The causes of gallbladder cancer are in many cases unclear. It is probable that the cancers occur more frequently in long-term untreated gallstones with chronic inflammation of the gallbladder (chronic cholecystitis) and the so-called porcelain gallbladder. Unhealthy diet and the lack of physical exercise resulting in obesity are also possible risk factors.


The cancer arises from the gallbladder wall and initially, it has no symptoms or it has only uncertain symptoms such as nausea, loss of appetite and vomiting. When the local growth of tumor compresses the bile ducts, it may manifest with a painless jaundice, dark urine and pale stool, which is oily and foul-smelling (due to malabsorption of fats). Bile acids can not be excreted and accumulate within body tissues causing an unpleasant itching.


The jaundice is caused by disrupted excretion of a waste product known as bilirubin. This pigment is formed from hemoglobin and causes the skin and mucous membranes to turn yellow. Sudden painless jaundice in an older person must be regarded as an extremely serious symptom.

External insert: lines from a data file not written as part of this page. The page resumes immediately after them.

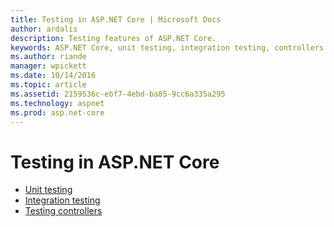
 ```yaml
---
title: Testing in ASP.NET Core | Microsoft Docs
author: ardalis
description: Testing features of ASP.NET Core.
keywords: ASP.NET Core, unit testing, integration testing, controllers
ms.author: riande
manager: wpickett
ms.date: 10/14/2016
ms.topic: article
ms.assetid: 2159536c-ebf7-4ebd-ba85-9cc6a335a295
ms.technology: aspnet
ms.prod: asp.net-core
---
```

# Testing in ASP.NET Core

- [Unit testing](https://docs.microsoft.com/dotnet/articles/core/testing/unit-testing-with-dotnet-test)
- [Integration testing](xref:testing/integration-testing)
- [Testing controllers](xref:mvc/controllers/testing)
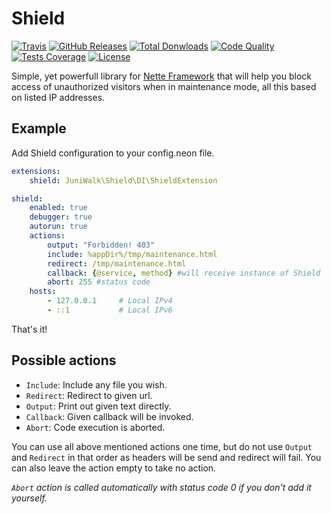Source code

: Shield
======

[![Travis](https://img.shields.io/travis/juniwalk/Shield.svg?style=flat-square)](https://travis-ci.org/juniwalk/Shield)
[![GitHub Releases](https://img.shields.io/github/release/juniwalk/Shield.svg?style=flat-square)](https://github.com/juniwalk/Shield/releases)
[![Total Donwloads](https://img.shields.io/packagist/dt/juniwalk/Shield.svg?style=flat-square)](https://packagist.org/packages/juniwalk/Shield)
[![Code Quality](https://img.shields.io/scrutinizer/g/juniwalk/Shield.svg?style=flat-square)](https://scrutinizer-ci.com/g/juniwalk/Shield/)
[![Tests Coverage](https://img.shields.io/scrutinizer/coverage/g/juniwalk/Shield.svg?style=flat-square)](https://scrutinizer-ci.com/g/juniwalk/Shield/)
[![License](https://img.shields.io/packagist/l/juniwalk/Shield.svg?style=flat-square)](https://mit-license.org)

Simple, yet powerfull library for [Nette Framework](https://github.com/nette/nette) that will help you block access of unauthorized visitors when in maintenance mode, all this based on listed IP addresses.

Example
-------
Add Shield configuration to your config.neon file.

```yaml
extensions:
    shield: JuniWalk\Shield\DI\ShieldExtension

shield:
    enabled: true
    debugger: true
    autorun: true
    actions:
        output: "Forbidden! 403"
        include: %appDir%/tmp/maintenance.html
        redirect: /tmp/maintenance.html
        callback: {@service, method} #will receive instance of Shield
        abort: 255 #status code
    hosts:
        - 127.0.0.1     # Local IPv4
        - ::1           # Local IPv6
```

That's it!

Possible actions
----------------
- `Include`: Include any file you wish.
- `Redirect`: Redirect to given url.
- `Output`: Print out given text directly.
- `Callback`: Given callback will be invoked.
- `Abort`: Code execution is aborted.

You can use all above mentioned actions one time, but do not use `Output` and `Redirect` in that order as headers will be send and redirect will fail. You can also leave the action empty to take no action.

*`Abort` action is called automatically with status code 0 if you don't add it yourself.*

The overall prognosis is poor and survival rate in advanced gallbladder is quite similar to the situation in pancreatic cancer.



The diagnosis is suspicious in patient with the above-mentioned symptoms. The physical examination should be focused on the abdomen where the enlarged gallbladder or even the tumor tissue may be palpated. The diagnosis may be confirmed by ultrasound or computed tomography. The imaging methods can not only evaluate the size of the tumor, but also presence of local and distant metastases.


ERCP may also help with the diagnosis. It is an endoscopic examination where a flexible hose (equipped with a light source and a video-camera) is inserted through the mouth, esophagus and stomach into the duodenum. In the duodenum, the device uses a special wire to enter the bile duct and pancreatic duct. The biliary system is filled with a contrast agent and it becomes visible on an X-ray including its narrowing and irregularities caused by a local tumor growth. The ERCP may even help us to obtain cells for cytological examination (brush cytology) that may confirm the presence of tumor cells.


The only prevention is a healthy lifestyle and prevention of obesity. Of course, these measures only lower the risk of gallbladder cancer. In addition, chronic gallstones with cholecystitis and porcelain gallbladder should be solved by surgical removal of the gallbladder.


The best therapeutic effect has the surgery, which can be lifesaving in early stages of the tumor. It is necessary to remove the whole gallbladder and sometimes even the surrounding anatomical structures, including parts of the bile duct. The bile drainage may be assured by a connection between the retained remnants of the biliary tract and the intestine.


Chemotherapy may be used after the surgery. However, the chemotherapy alone can not cure the patient and it is only a palliative form of treatment.


When the tumor is surgically inoperable and when it compresses the bile duct, it is possible to perform therapeutic ERCP with insertion of a special tube-like stent into the narrowed bile duct. This procedure ensures the bile outflow and significantly improves the life quality.